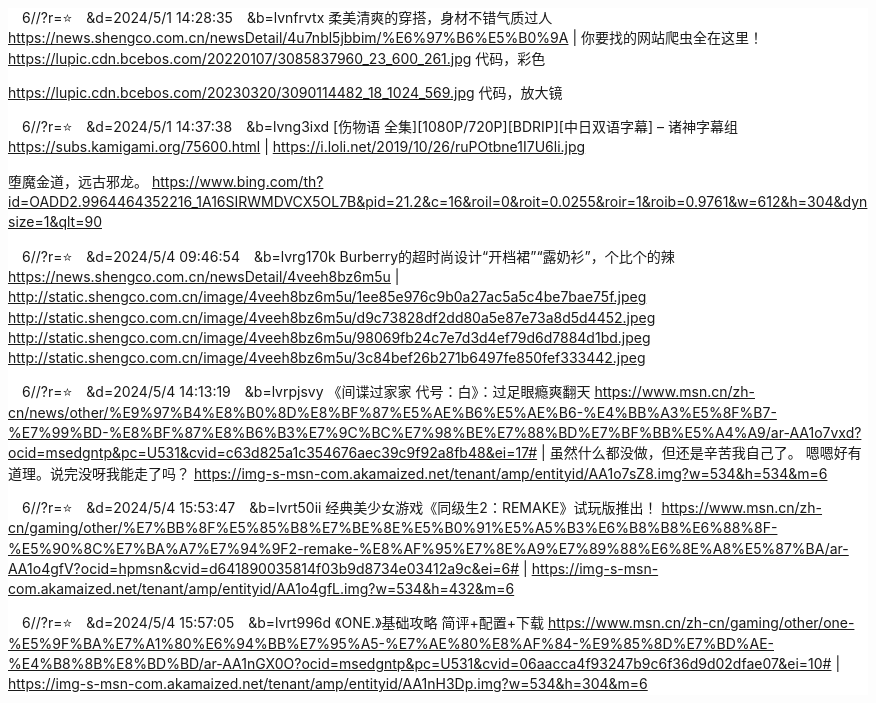 
　6//?r=⭐　&d=2024/5/1 14:28:35　&b=lvnfrvtx
柔美清爽的穿搭，身材不错气质过人
https://news.shengco.com.cn/newsDetail/4u7nbl5jbbim/%E6%97%B6%E5%B0%9A
|
你要找的网站爬虫全在这里！
https://lupic.cdn.bcebos.com/20220107/3085837960_23_600_261.jpg
代码，彩色

https://lupic.cdn.bcebos.com/20230320/3090114482_18_1024_569.jpg
代码，放大镜

　6//?r=⭐　&d=2024/5/1 14:37:38　&b=lvng3ixd
[伤物语 全集][1080P/720P][BDRIP][中日双语字幕] – 诸神字幕组
https://subs.kamigami.org/75600.html
|
https://i.loli.net/2019/10/26/ruPOtbne1I7U6li.jpg

堕魔金道，远古邪龙。
https://www.bing.com/th?id=OADD2.9964464352216_1A16SIRWMDVCX5OL7B&pid=21.2&c=16&roil=0&roit=0.0255&roir=1&roib=0.9761&w=612&h=304&dynsize=1&qlt=90

　6//?r=⭐　&d=2024/5/4 09:46:54　&b=lvrg170k
Burberry的超时尚设计“开档裙”“露奶衫”，个比个的辣
https://news.shengco.com.cn/newsDetail/4veeh8bz6m5u
|
http://static.shengco.com.cn/image/4veeh8bz6m5u/1ee85e976c9b0a27ac5a5c4be7bae75f.jpeg
http://static.shengco.com.cn/image/4veeh8bz6m5u/d9c73828df2dd80a5e87e73a8d5d4452.jpeg
http://static.shengco.com.cn/image/4veeh8bz6m5u/98069fb24c7e7d3d4ef79d6d7884d1bd.jpeg
http://static.shengco.com.cn/image/4veeh8bz6m5u/3c84bef26b271b6497fe850fef333442.jpeg

　6//?r=⭐　&d=2024/5/4 14:13:19　&b=lvrpjsvy
《间谍过家家 代号：白》：过足眼瘾爽翻天
https://www.msn.cn/zh-cn/news/other/%E9%97%B4%E8%B0%8D%E8%BF%87%E5%AE%B6%E5%AE%B6-%E4%BB%A3%E5%8F%B7-%E7%99%BD-%E8%BF%87%E8%B6%B3%E7%9C%BC%E7%98%BE%E7%88%BD%E7%BF%BB%E5%A4%A9/ar-AA1o7vxd?ocid=msedgntp&pc=U531&cvid=c63d825a1c354676aec39c9f92a8fb48&ei=17#
|
虽然什么都没做，但还是辛苦我自己了。
嗯嗯好有道理。说完没呀我能走了吗？
https://img-s-msn-com.akamaized.net/tenant/amp/entityid/AA1o7sZ8.img?w=534&h=534&m=6

　6//?r=⭐　&d=2024/5/4 15:53:47　&b=lvrt50ii
经典美少女游戏《同级生2：REMAKE》试玩版推出！
https://www.msn.cn/zh-cn/gaming/other/%E7%BB%8F%E5%85%B8%E7%BE%8E%E5%B0%91%E5%A5%B3%E6%B8%B8%E6%88%8F-%E5%90%8C%E7%BA%A7%E7%94%9F2-remake-%E8%AF%95%E7%8E%A9%E7%89%88%E6%8E%A8%E5%87%BA/ar-AA1o4gfV?ocid=hpmsn&cvid=d641890035814f03b9d8734e03412a9c&ei=6#
|
https://img-s-msn-com.akamaized.net/tenant/amp/entityid/AA1o4gfL.img?w=534&h=432&m=6

　6//?r=⭐　&d=2024/5/4 15:57:05　&b=lvrt996d
《ONE.》基础攻略 简评+配置+下载
https://www.msn.cn/zh-cn/gaming/other/one-%E5%9F%BA%E7%A1%80%E6%94%BB%E7%95%A5-%E7%AE%80%E8%AF%84-%E9%85%8D%E7%BD%AE-%E4%B8%8B%E8%BD%BD/ar-AA1nGX0O?ocid=msedgntp&pc=U531&cvid=06aacca4f93247b9c6f36d9d02dfae07&ei=10#
|
https://img-s-msn-com.akamaized.net/tenant/amp/entityid/AA1nH3Dp.img?w=534&h=304&m=6
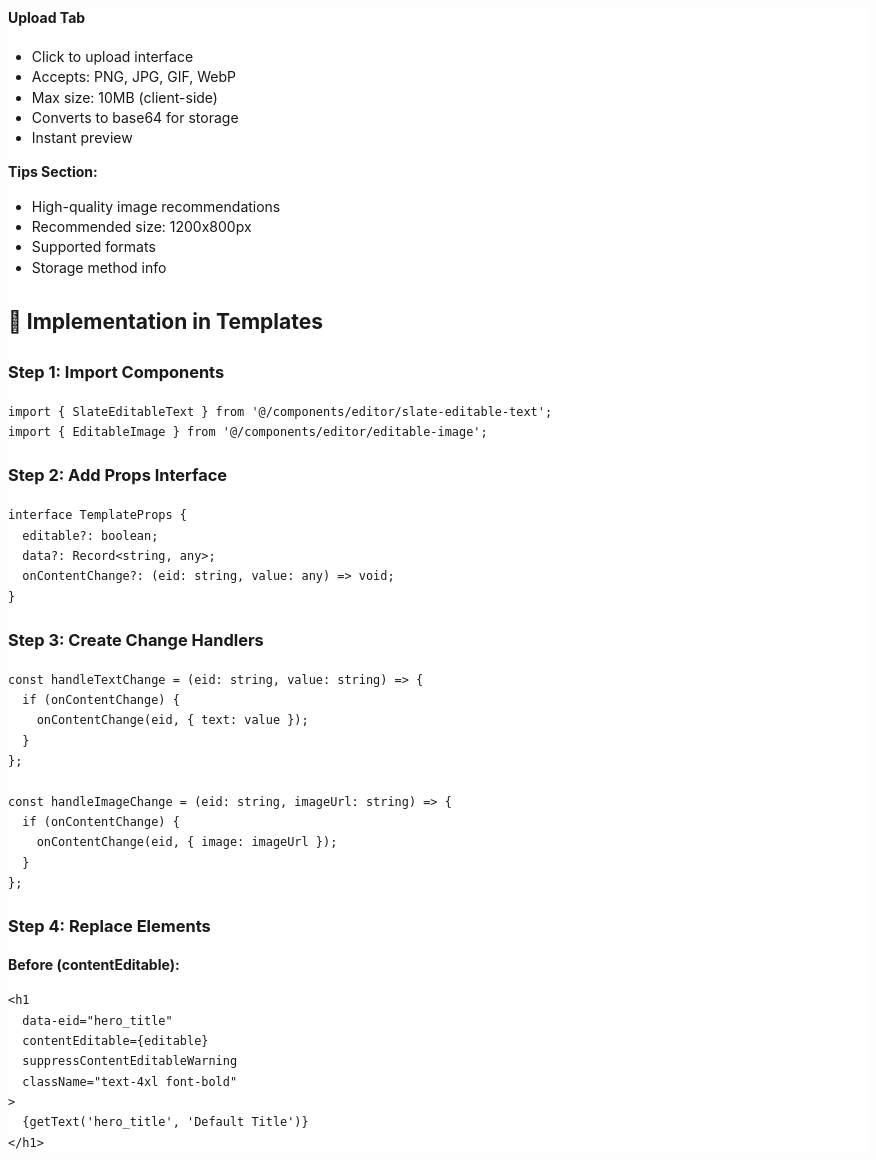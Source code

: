 #### **Upload Tab**
- Click to upload interface
- Accepts: PNG, JPG, GIF, WebP
- Max size: 10MB (client-side)
- Converts to base64 for storage
- Instant preview

**Tips Section:**
- High-quality image recommendations
- Recommended size: 1200x800px
- Supported formats
- Storage method info

## 🔧 Implementation in Templates

### Step 1: Import Components

```tsx
import { SlateEditableText } from '@/components/editor/slate-editable-text';
import { EditableImage } from '@/components/editor/editable-image';
```

### Step 2: Add Props Interface

```tsx
interface TemplateProps {
  editable?: boolean;
  data?: Record<string, any>;
  onContentChange?: (eid: string, value: any) => void;
}
```

### Step 3: Create Change Handlers

```tsx
const handleTextChange = (eid: string, value: string) => {
  if (onContentChange) {
    onContentChange(eid, { text: value });
  }
};

const handleImageChange = (eid: string, imageUrl: string) => {
  if (onContentChange) {
    onContentChange(eid, { image: imageUrl });
  }
};
```

### Step 4: Replace Elements

**Before (contentEditable):**
```tsx
<h1
  data-eid="hero_title"
  contentEditable={editable}
  suppressContentEditableWarning
  className="text-4xl font-bold"
>
  {getText('hero_title', 'Default Title')}
</h1>
```
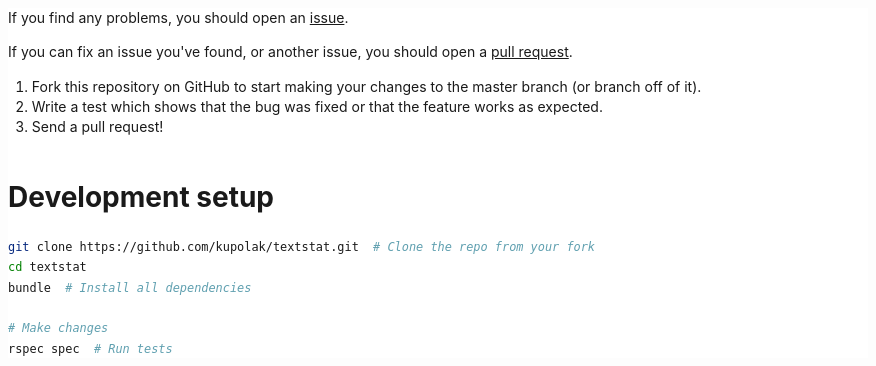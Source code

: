 If you find any problems, you should open an
[issue](https://github.com/kupolak/textstat/issues).

If you can fix an issue you've found, or another issue, you should open
a [pull request](https://github.com/kupolak/textstat/pulls).

1. Fork this repository on GitHub to start making your changes to the master
branch (or branch off of it).
2. Write a test which shows that the bug was fixed or that the feature works as expected.
3. Send a pull request!

# Development setup

```bash
git clone https://github.com/kupolak/textstat.git  # Clone the repo from your fork
cd textstat
bundle  # Install all dependencies

# Make changes
rspec spec  # Run tests
```
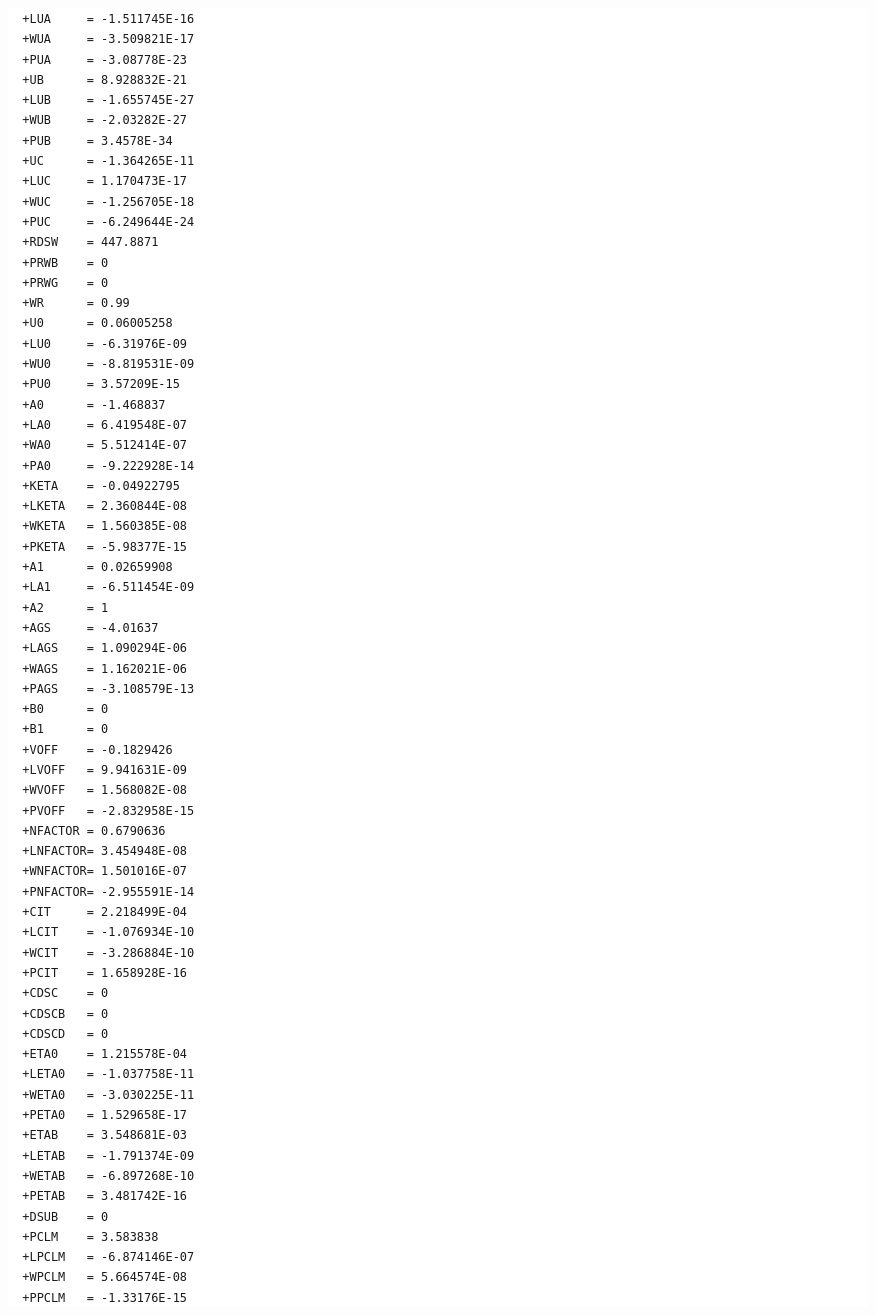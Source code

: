       +LUA     = -1.511745E-16
      +WUA     = -3.509821E-17
      +PUA     = -3.08778E-23
      +UB      = 8.928832E-21
      +LUB     = -1.655745E-27
      +WUB     = -2.03282E-27
      +PUB     = 3.4578E-34
      +UC      = -1.364265E-11
      +LUC     = 1.170473E-17
      +WUC     = -1.256705E-18
      +PUC     = -6.249644E-24
      +RDSW    = 447.8871
      +PRWB    = 0
      +PRWG    = 0
      +WR      = 0.99
      +U0      = 0.06005258
      +LU0     = -6.31976E-09
      +WU0     = -8.819531E-09
      +PU0     = 3.57209E-15
      +A0      = -1.468837
      +LA0     = 6.419548E-07
      +WA0     = 5.512414E-07
      +PA0     = -9.222928E-14
      +KETA    = -0.04922795
      +LKETA   = 2.360844E-08
      +WKETA   = 1.560385E-08
      +PKETA   = -5.98377E-15
      +A1      = 0.02659908
      +LA1     = -6.511454E-09
      +A2      = 1
      +AGS     = -4.01637
      +LAGS    = 1.090294E-06
      +WAGS    = 1.162021E-06
      +PAGS    = -3.108579E-13
      +B0      = 0
      +B1      = 0
      +VOFF    = -0.1829426
      +LVOFF   = 9.941631E-09
      +WVOFF   = 1.568082E-08
      +PVOFF   = -2.832958E-15
      +NFACTOR = 0.6790636
      +LNFACTOR= 3.454948E-08
      +WNFACTOR= 1.501016E-07
      +PNFACTOR= -2.955591E-14
      +CIT     = 2.218499E-04
      +LCIT    = -1.076934E-10
      +WCIT    = -3.286884E-10
      +PCIT    = 1.658928E-16
      +CDSC    = 0
      +CDSCB   = 0
      +CDSCD   = 0
      +ETA0    = 1.215578E-04
      +LETA0   = -1.037758E-11
      +WETA0   = -3.030225E-11
      +PETA0   = 1.529658E-17
      +ETAB    = 3.548681E-03
      +LETAB   = -1.791374E-09
      +WETAB   = -6.897268E-10
      +PETAB   = 3.481742E-16
      +DSUB    = 0
      +PCLM    = 3.583838
      +LPCLM   = -6.874146E-07
      +WPCLM   = 5.664574E-08
      +PPCLM   = -1.33176E-15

- WHAT TO PRODUCE: Return a copy of each line in the entries that contains "const".

- EXPECTED ANSWER:
const handleTextChange = (eid: string, value: string) => {
const handleImageChange = (eid: string, imageUrl: string) => {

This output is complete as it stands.